8. Month-end you're Excel-wrangling for an hour
Average days-to-front-line. Average cost per unit. Which vendor took longest. These numbers exist in your spreadsheet, but extracting them into anything usable takes pivot tables, sumifs, and patience. The UCM does it once a month, grudgingly, and it never quite matches last month's numbers.
9. A level-1 salesperson can see pricing they shouldn't
Spreadsheets have row/column-level permissions in theory and basically none in practice. If your junior sales staff needs to see inventory but not cost basis, you're either building two versions of the sheet or just accepting they can see everything.
10. You're one laptop theft away from disaster
If the “master” spreadsheet lives on the UCM's laptop, a stolen laptop or a hard drive failure is a company-wide incident. Google Sheets is safer, but now all your dealership data lives in one person's Google account.
Side-by-side: spreadsheet vs QuickFlip Recon
| Capability | Spreadsheet | QuickFlip Recon |
|---|---|---|
| Single source of truth | Only as long as nobody makes a copy | Built in - every user sees the same data |
| Days-in-stage aging | Manual - requires timestamp columns nobody maintains | Automatic; red/amber/green thresholds |
| Photos, CarFax, service reports | Live in phones and email threads | Attached to the vehicle record, one click to view |
| Multi-rooftop view | Manual rollup every Monday | One screen across every rooftop |
| Role-based access | Effectively none | Level 1, 2, 3 permissions enforced in-app and at the database |
| Customer info sheets (PDFs) | Rebuilt by hand every time in Word | One click produces a branded 1-page PDF |
| Offline access | Works | Requires internet |
| Learning curve | Zero | ~30 minutes for a new user |
| Monthly cost | $0 | $1,499 CAD per dealership (Standard), $999 at 3+ rooftops (Group) |
| Cost when a deal falls through | $3,000-8,000 per incident | Prevented by clear ready/not-ready state |
The math
Here's the back-of-napkin calculation that usually wins the argument internally. Take an 80-unit-per-month used operation with a 12-day average recon cycle:
- Holding cost during recon (flooring + lot cost + opportunity cost): ~$25 per vehicle per day. Across 80 units × 12 days = $24,000 per month in recon-holding exposure.

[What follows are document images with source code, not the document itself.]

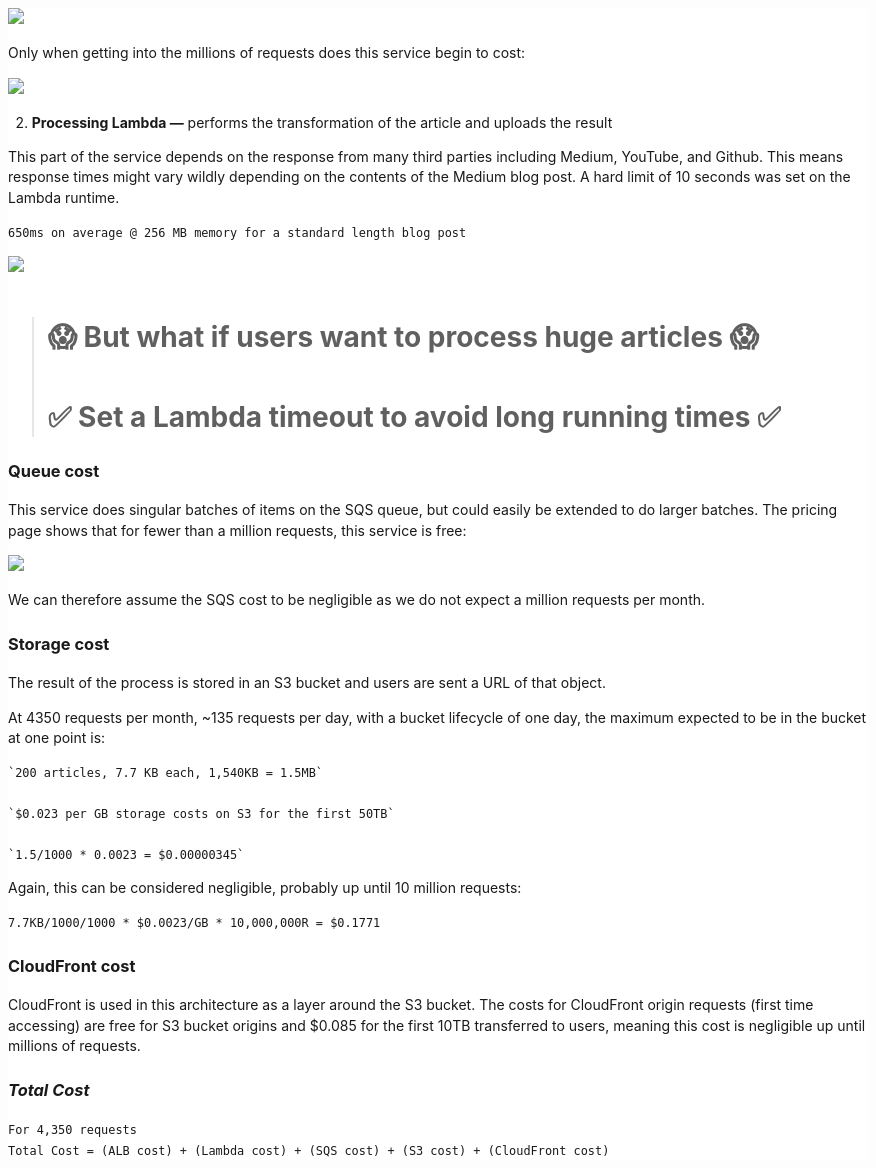 ![](https://cdn-images-1.medium.com/max/2396/1*j6U896kNZpxNQlHnHi5B0A.png)

Only when getting into the millions of requests does this service begin to cost:

![](https://cdn-images-1.medium.com/max/2412/1*fnP1oUjL0Ty6cLSFsjqiEA.png)

2. **Processing Lambda —** performs the transformation of the article and uploads the result

This part of the service depends on the response from many third parties including Medium, YouTube, and Github. This means response times might vary wildly depending on the contents of the Medium blog post. A hard limit of 10 seconds was set on the Lambda runtime.

    650ms on average @ 256 MB memory for a standard length blog post

![](https://cdn-images-1.medium.com/max/2428/1*B92P4eoaszqYDL6DdG2A-A.png)
> # 😱 But what if users want to process huge articles 😱
> # ✅ Set a Lambda timeout to avoid long running times ✅

### Queue cost

This service does singular batches of items on the SQS queue, but could easily be extended to do larger batches. The pricing page shows that for fewer than a million requests, this service is free:

![](https://cdn-images-1.medium.com/max/3868/1*9HGDSv8Sm_6TGOuUc5f7pA.png)

We can therefore assume the SQS cost to be negligible as we do not expect a million requests per month.

### Storage cost

The result of the process is stored in an S3 bucket and users are sent a URL of that object.

At 4350 requests per month, ~135 requests per day, with a bucket lifecycle of one day, the maximum expected to be in the bucket at one point is:

    `200 articles, 7.7 KB each, 1,540KB = 1.5MB`

    `$0.023 per GB storage costs on S3 for the first 50TB`

    `1.5/1000 * 0.0023 = $0.00000345`

Again, this can be considered negligible, probably up until 10 million requests:

`7.7KB/1000/1000 * $0.0023/GB * 10,000,000R = $0.1771`

### CloudFront cost

CloudFront is used in this architecture as a layer around the S3 bucket. The costs for CloudFront origin requests (first time accessing) are free for S3 bucket origins and $0.085 for the first 10TB transferred to users, meaning this cost is negligible up until millions of requests.

### *Total Cost*

    For 4,350 requests
    Total Cost = (ALB cost) + (Lambda cost) + (SQS cost) + (S3 cost) + (CloudFront cost)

- If the software helps you cut average cycle time by 3 days (from 12 to 9 — realistic for groups that hadn't been measuring it), that's $6,000/month saved. Before any sales gains from having more cars retail-ready on weekends.
- QuickFlip Recon at $1,499/dealership/month against $6,000/month in direct savings is a 4× ROI in the first month. Every dollar after that is margin.
Your numbers may differ, but the shape of the math is the same for every multi-rooftop group we've talked to. The biggest single-store dealers sometimes hit the same math at 60-70 units a month.
When QuickFlip Recon isn't the right fit
Some honest caveats:
- You're running fewer than 30 used units per month. The cycle-time math doesn't support the subscription. Keep your spreadsheet for now and check back in a year.
- You need tight integration with a specific DMS for inventory sync.We import CSV and export CSV, but we don't have live API integrations with DealerTrack, CDK, or PBS yet. If that's a non-negotiable, look at vAuto or Rapid Recon.
- You're looking for a full DMS replacement.We do recon + inventory + customer PDFs. We don't do F&I, accounting, or CRM.
How to actually switch (5 steps)
- Export your current inventory sheet to CSV. If you're on Google Sheets, File > Download > CSV.
- Start a 30-day QuickFlip Recon trial. No credit card required.
- Import your CSV. This takes about 30 seconds and pre-populates every vehicle.
- Invite your team. Set permissions by role (salespeople see read- only, recon staff see and edit, managers see everything).
- Run both systems in parallel for your first week. At the end of the week, compare — the spreadsheet will almost certainly be the one that's out of date.